Since Dr. Gardner often uses the Graston Technique with patients, I thought that I would expand on the topic and provide more information on Graston, how it helps recovery, and what to expect with the treatment.
What is the Graston Technique?
The Graston Technique is a scientifically advanced from of instrument-assisted soft tissue mobilization that uses specially contoured stainless steel instruments to examine and treat soft tissue injuries. The Graston instruments mobilize, release and lengthen soft tissues that are tight, shortened or restricted, with the end goal being restoration of normal movement and postural alignment.
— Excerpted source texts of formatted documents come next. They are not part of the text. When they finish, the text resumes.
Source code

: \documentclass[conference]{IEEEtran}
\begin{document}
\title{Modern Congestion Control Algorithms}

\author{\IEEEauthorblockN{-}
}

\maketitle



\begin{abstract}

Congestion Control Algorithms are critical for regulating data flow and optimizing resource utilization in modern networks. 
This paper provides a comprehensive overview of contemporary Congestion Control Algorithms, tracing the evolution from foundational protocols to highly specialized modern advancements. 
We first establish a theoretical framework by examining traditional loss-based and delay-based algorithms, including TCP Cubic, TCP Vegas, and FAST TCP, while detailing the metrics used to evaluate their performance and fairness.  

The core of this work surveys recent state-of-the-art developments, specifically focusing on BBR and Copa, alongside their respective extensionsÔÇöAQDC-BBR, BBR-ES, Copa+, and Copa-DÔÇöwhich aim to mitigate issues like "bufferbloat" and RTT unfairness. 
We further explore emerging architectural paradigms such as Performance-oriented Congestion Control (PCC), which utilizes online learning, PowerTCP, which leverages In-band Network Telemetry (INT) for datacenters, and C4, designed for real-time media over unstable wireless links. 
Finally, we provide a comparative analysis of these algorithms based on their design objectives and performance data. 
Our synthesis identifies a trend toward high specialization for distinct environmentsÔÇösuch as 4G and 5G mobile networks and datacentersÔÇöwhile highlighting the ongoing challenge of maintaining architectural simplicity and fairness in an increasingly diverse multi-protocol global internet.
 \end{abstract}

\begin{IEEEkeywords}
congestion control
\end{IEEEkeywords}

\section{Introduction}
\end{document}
The technique was developed in the early 1990’s and has grown to become popular with chiropractors, physical and occupational therapists and athletic trainers. The Graston approach is used for acute and chronic sprains, repetitive strain injuries and for scars. Injuries such as achilles tendinosis, plantar fasciitis back and neck pain and carpal tunnel syndrome are often treated via application of the Graston Technique. There are six patented Graston instruments that have unique features and contours that are designed to treat different muscles and joints of the body.
How Does it Help?
The goal of the Graston Technique is to reduce pain levels and increase function of an injured area. Graston treatment involves manipulating the soft tissue with a cross-friction massage with the Graston instrument. The tool is rubbed against the grain of the scar-tissue that has built up due to injury, introducing small amounts of micro-trauma that can sometimes result in inflammation. While it may seem that the Graston Technique causes additional injury, it is theorized that the treatment actually promotes healing to the area through the new micro-trauma. After Graston is applied, the healing process of the body is stimulated, initiating an increase the rate and amount of blood flow, bringing additional oxygen, nutrients and cells that promote healing.
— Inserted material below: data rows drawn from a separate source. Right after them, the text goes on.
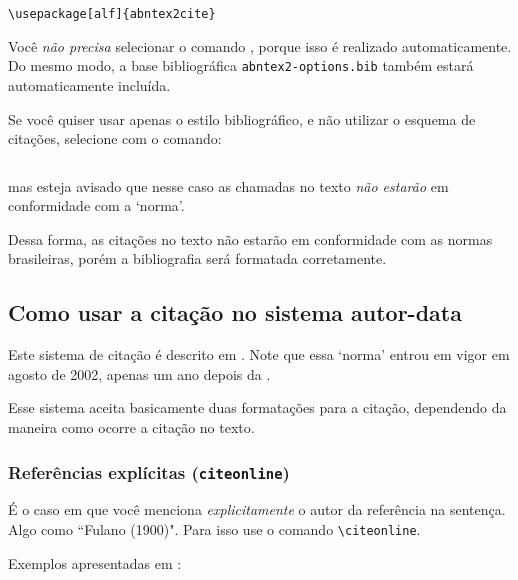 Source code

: \documentclass[a4paper]{ltxdoc}
\begin{document}
\begin{verbatim}
\usepackage[alf]{abntex2cite}
\end{verbatim}

\DescribeMacro{}
Você \emph{não precisa} selecionar o comando \verb++, porque
isso é realizado automaticamente. Do mesmo modo, a base bibliográfica
\verb+abntex2-options.bib+ também estará automaticamente incluída.

Se você quiser usar apenas o estilo bibliográfico, e não utilizar o esquema de
citações, selecione com o comando:

\begin{verbatim}

\end{verbatim}

mas esteja avisado que nesse caso as chamadas no texto \emph{não estarão}
em conformidade com a `norma'.

Dessa forma, as citações no texto não estarão em conformidade com as normas
brasileiras, porém a bibliografia será formatada corretamente.

\subsection{Como usar a citação no sistema autor-data}

Este sistema de citação é descrito em . Note que
essa `norma' entrou em vigor em agosto de 2002, apenas um ano depois da
.

Esse sistema aceita basicamente duas formatações para a citação, dependendo da
maneira como ocorre a citação no texto.

\subsubsection{Referências explícitas ({\tt citeonline}) }

\DescribeMacro{\citeonline}
É o caso em que você menciona \emph{explicitamente} o autor da referência na sentença. Algo
como ``Fulano (1900)". Para isso use o comando \verb+\citeonline+.

Exemplos apresentadas em :

\end{document}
What to Expect With Graston Treatment
The Graston Technique may cause some discomfort in some patients, depending on their injury and pain tolerance. The cross-friction massage can cause inflammation in the area that is treated and may result in bruising, which is a normal occurrence. The injured area can also be sore after treatment, though the application of ice for 15-20 minutes may ease any potential discomfort. While Graston may cause some temporary discomfort, it has the potential to decrease overall treatment time, result in faster rehabilitation and recovery and reduce the need for anti-inflammatory medicine such as Advil or Aleve.
Hyde, T. (2007). Conservative management of sports injuries (2nd ed., pp. 300-310). Sudbury, Massachusetts: Jones and Bartlett.